== PROMPT ==
The job is to find each line in the entries holding the string "keras" and copy that line.

*** Begin section ***

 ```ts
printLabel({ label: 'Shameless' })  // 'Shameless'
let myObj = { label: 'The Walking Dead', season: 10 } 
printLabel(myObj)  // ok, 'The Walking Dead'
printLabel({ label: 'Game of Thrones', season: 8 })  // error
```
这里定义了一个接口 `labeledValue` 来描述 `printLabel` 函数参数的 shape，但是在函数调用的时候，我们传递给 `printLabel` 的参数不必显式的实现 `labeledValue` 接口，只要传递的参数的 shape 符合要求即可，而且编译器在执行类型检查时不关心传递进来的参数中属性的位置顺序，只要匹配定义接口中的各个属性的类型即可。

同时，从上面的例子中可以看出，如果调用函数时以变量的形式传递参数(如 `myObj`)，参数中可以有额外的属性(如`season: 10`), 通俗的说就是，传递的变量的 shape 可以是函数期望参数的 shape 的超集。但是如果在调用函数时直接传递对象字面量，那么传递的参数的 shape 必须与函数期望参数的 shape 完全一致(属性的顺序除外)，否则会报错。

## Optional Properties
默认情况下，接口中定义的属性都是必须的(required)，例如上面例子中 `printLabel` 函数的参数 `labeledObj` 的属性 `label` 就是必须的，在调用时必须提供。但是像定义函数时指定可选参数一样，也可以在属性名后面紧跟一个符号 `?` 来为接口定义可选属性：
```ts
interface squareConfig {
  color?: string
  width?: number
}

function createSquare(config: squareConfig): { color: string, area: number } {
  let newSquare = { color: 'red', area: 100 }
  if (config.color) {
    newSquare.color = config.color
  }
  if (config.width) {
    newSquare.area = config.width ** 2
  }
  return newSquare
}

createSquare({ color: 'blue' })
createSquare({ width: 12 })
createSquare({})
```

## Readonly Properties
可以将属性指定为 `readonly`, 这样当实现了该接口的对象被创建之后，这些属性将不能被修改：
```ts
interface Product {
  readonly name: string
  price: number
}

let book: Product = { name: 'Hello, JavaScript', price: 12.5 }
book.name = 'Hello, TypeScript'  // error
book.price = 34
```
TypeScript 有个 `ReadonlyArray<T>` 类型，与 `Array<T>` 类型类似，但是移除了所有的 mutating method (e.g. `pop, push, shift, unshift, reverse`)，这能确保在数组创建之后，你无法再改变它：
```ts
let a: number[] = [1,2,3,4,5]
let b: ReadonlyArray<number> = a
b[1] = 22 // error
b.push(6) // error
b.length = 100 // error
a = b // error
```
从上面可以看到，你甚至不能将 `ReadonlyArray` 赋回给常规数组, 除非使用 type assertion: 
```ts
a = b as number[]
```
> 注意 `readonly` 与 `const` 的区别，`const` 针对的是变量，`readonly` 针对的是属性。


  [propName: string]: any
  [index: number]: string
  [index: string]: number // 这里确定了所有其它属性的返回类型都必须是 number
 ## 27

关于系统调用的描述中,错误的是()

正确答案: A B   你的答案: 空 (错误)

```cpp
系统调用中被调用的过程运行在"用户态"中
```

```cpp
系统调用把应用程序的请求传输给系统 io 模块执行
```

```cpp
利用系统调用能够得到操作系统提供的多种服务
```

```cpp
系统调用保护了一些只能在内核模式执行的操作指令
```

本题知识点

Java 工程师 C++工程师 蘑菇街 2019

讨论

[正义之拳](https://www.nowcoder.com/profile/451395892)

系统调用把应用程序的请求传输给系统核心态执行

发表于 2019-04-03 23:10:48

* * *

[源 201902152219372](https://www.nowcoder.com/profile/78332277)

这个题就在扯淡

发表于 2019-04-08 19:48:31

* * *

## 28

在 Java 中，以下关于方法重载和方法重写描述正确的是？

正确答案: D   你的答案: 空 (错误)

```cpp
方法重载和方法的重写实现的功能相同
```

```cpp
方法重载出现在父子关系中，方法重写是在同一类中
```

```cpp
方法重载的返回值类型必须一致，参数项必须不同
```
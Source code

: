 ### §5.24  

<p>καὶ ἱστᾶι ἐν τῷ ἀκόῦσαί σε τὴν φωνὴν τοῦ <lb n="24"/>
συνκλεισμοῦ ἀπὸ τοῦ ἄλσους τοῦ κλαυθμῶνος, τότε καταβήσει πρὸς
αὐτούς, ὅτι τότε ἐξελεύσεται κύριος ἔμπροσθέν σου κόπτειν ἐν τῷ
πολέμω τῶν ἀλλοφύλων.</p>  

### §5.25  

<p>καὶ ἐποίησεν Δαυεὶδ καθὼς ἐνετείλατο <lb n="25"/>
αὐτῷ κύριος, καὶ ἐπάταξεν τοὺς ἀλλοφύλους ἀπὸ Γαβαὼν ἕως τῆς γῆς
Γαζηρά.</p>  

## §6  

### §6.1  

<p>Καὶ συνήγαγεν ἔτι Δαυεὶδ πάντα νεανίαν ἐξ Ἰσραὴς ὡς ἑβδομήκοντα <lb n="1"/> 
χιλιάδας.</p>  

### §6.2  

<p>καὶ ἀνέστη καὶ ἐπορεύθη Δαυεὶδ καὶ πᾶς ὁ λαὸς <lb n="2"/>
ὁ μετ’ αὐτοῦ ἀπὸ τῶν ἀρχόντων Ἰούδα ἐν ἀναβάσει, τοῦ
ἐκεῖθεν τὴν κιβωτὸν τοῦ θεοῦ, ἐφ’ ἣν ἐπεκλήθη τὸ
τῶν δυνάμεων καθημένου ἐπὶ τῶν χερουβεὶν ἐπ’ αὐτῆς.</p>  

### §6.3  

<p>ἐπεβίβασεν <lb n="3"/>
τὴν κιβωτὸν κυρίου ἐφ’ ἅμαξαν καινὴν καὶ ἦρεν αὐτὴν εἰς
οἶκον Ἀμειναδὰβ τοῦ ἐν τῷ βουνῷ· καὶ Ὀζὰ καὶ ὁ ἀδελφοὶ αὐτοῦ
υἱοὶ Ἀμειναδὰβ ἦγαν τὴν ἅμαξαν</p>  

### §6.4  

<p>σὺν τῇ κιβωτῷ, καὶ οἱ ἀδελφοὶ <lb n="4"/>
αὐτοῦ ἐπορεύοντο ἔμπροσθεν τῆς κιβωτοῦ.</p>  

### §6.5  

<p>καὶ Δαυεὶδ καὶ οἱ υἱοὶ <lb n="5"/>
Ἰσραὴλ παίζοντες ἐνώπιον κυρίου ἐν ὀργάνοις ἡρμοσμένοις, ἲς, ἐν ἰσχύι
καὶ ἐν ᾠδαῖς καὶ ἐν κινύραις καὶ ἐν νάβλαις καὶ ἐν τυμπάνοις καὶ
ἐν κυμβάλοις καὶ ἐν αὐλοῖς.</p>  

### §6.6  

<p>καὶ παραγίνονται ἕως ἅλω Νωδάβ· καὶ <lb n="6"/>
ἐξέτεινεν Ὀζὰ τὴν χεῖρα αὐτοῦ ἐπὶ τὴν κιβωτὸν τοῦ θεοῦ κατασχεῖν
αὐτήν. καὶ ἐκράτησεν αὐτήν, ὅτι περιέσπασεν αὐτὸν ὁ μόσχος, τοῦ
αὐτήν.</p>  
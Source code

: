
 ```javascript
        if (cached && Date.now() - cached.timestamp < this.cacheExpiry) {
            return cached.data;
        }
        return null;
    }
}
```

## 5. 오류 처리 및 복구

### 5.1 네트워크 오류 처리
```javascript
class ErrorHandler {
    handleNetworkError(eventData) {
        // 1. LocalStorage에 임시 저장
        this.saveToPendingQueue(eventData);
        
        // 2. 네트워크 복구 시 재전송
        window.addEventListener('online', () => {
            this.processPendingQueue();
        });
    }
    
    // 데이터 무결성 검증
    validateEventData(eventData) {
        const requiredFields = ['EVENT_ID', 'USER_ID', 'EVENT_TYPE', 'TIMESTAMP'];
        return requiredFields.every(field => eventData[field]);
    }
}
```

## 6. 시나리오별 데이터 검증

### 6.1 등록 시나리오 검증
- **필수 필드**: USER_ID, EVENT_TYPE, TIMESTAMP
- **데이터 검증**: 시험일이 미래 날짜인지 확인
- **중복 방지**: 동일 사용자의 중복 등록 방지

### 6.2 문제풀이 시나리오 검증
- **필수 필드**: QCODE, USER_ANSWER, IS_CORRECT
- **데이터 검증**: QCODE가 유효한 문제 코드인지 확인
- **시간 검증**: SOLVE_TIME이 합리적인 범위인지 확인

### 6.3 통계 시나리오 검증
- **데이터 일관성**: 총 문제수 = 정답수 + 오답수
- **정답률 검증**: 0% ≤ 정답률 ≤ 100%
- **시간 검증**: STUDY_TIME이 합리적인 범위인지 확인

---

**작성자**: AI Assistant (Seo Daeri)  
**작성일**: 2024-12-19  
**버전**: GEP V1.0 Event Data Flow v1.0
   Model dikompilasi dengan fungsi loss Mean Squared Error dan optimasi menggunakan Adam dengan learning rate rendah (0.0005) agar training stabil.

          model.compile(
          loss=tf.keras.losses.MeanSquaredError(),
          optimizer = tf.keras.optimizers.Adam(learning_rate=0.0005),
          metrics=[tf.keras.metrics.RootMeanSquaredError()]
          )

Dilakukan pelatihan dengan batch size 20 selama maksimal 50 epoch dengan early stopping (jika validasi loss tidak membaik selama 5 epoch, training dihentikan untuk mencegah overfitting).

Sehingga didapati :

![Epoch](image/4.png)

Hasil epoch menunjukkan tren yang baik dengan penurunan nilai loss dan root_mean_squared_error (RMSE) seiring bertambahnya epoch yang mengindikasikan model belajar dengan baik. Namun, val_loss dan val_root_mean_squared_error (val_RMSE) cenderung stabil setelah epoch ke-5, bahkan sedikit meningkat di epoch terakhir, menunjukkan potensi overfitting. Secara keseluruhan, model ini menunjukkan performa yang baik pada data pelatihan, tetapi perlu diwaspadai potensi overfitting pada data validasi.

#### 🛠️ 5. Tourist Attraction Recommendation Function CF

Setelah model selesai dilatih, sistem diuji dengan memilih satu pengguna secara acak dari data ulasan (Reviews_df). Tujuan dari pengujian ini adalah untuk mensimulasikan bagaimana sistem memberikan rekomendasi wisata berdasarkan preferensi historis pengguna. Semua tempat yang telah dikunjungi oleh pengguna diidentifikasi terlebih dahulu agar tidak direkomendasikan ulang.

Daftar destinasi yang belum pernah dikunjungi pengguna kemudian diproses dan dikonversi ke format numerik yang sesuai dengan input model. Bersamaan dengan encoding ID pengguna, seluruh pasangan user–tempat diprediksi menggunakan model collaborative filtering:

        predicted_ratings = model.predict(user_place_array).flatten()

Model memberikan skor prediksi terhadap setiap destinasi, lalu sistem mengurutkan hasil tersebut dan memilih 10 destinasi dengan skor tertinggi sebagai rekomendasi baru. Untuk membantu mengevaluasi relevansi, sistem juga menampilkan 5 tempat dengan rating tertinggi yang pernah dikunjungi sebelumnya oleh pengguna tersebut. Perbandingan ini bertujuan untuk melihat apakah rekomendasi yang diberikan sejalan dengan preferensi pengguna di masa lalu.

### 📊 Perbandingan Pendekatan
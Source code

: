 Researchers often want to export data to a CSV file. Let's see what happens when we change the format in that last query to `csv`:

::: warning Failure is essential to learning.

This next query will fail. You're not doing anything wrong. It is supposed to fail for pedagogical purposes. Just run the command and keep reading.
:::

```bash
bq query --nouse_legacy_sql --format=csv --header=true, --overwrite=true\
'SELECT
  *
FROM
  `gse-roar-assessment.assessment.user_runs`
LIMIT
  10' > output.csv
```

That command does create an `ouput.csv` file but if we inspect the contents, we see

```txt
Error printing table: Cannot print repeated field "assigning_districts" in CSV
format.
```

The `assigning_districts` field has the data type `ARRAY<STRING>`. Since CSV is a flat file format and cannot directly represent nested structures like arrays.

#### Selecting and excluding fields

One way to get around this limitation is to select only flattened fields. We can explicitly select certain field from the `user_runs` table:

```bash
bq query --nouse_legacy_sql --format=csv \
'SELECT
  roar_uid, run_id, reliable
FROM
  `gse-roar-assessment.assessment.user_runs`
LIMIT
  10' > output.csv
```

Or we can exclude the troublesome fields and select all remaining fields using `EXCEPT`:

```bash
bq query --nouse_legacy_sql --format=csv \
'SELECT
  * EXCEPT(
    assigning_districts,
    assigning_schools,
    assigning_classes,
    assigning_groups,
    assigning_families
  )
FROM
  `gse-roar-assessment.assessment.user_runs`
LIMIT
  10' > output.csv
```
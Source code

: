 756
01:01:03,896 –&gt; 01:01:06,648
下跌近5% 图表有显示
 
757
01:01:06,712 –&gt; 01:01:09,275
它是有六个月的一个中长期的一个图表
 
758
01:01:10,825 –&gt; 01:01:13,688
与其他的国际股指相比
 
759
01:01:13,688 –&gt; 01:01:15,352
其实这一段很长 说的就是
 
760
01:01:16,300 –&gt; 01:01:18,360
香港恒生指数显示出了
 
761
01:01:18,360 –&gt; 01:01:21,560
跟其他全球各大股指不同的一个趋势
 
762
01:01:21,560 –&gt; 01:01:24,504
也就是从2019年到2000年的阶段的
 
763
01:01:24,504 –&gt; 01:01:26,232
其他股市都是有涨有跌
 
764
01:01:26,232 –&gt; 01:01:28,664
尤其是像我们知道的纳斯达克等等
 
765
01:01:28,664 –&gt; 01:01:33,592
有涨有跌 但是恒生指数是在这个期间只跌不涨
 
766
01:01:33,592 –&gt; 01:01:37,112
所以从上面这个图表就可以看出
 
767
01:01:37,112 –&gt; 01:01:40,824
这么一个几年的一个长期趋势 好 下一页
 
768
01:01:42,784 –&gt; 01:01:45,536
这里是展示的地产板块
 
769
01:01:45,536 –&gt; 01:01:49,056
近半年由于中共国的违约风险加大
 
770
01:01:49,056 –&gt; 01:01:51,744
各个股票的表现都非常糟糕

*** End section ***

== ANSWER TO THE EXERCISE ==
          loss=tf.keras.losses.MeanSquaredError(),
          optimizer = tf.keras.optimizers.Adam(learning_rate=0.0005),
          metrics=[tf.keras.metrics.RootMeanSquaredError()]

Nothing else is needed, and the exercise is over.